I have a dataframe with hundreds of columns where some columns despite having only numeric values are stored as character data type. I need to convert all the columns to numeric where values are numbers only (there might also be NAs in the data).
Example dataframe:
df <- data.frame(id = c("R1","R2","R3","R4","R5"), name=c("A","B","C","D","E"), age=c("24", "NA", "55", "19", "40"), sbp=c(174, 125, 180, NA, 130), dbp=c("106", "67", "109", "NA", "87"))

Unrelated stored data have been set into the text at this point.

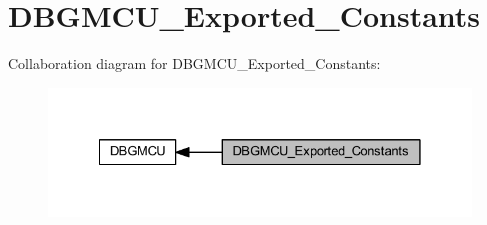 \hypertarget{group___d_b_g_m_c_u___exported___constants}{}\section{D\+B\+G\+M\+C\+U\+\_\+\+Exported\+\_\+\+Constants}
\label{group___d_b_g_m_c_u___exported___constants}
Collaboration diagram for D\+B\+G\+M\+C\+U\+\_\+\+Exported\+\_\+\+Constants\+:
\nopagebreak
\begin{figure}[H]
\begin{center}
\leavevmode
\includegraphics[width=328pt]{group___d_b_g_m_c_u___exported___constants}
\end{center}
\end{figure}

> print(df, row.names = F)
id name age sbp dbp
R1 A 24 174 106
R2 B NA 125 67
R3 C 55 180 109
R4 D 19 NA NA
R5 E 40 130 87
These columns should be numeric.
> df$age
[1] "24" "NA" "55" "19" "40"
> df$dbp
[1] "106" "67" "109" "NA" "87"
I applied as.numeric() function but it also converted all the character varaibles (id, name..etc) to numeric thus the NA generated.
> sapply(df,as.numeric)
id name age sbp dbp
[1,] NA NA 24 174 106
[2,] NA NA NA 125 67
[3,] NA NA 55 180 109
[4,] NA NA 19 NA NA
[5,] NA NA 40 130 87
> lapply(df,as.numeric)
$id
[1] NA NA NA NA NA
$name
[1] NA NA NA NA NA
$age
[1] 24 NA 55 19 40
$sbp
[1] 174 125 180 NA 130
$dbp
[1] 106 67 109 NA 87
What I need to do is ignoreing the real character colums (id, names..) while looping through the dataframe. Any help is much appreciated!
Try type.convert()
:
df2 <- type.convert(df, as.is = TRUE)
Result:
#> df2
id name age sbp dbp
1 R1 A 24 174 106
2 R2 B NA 125 67
3 R3 C 55 180 109
4 R4 D 19 NA NA
5 R5 E 40 130 87
## check column classes
#> sapply(df2, class)
id name age sbp dbp
"character" "character" "integer" "integer" "integer"
Note, the as.is
argument controls whether character columns are converted to factors. i.e., if as.is= FALSE
, the first two columns would have been changed to factors.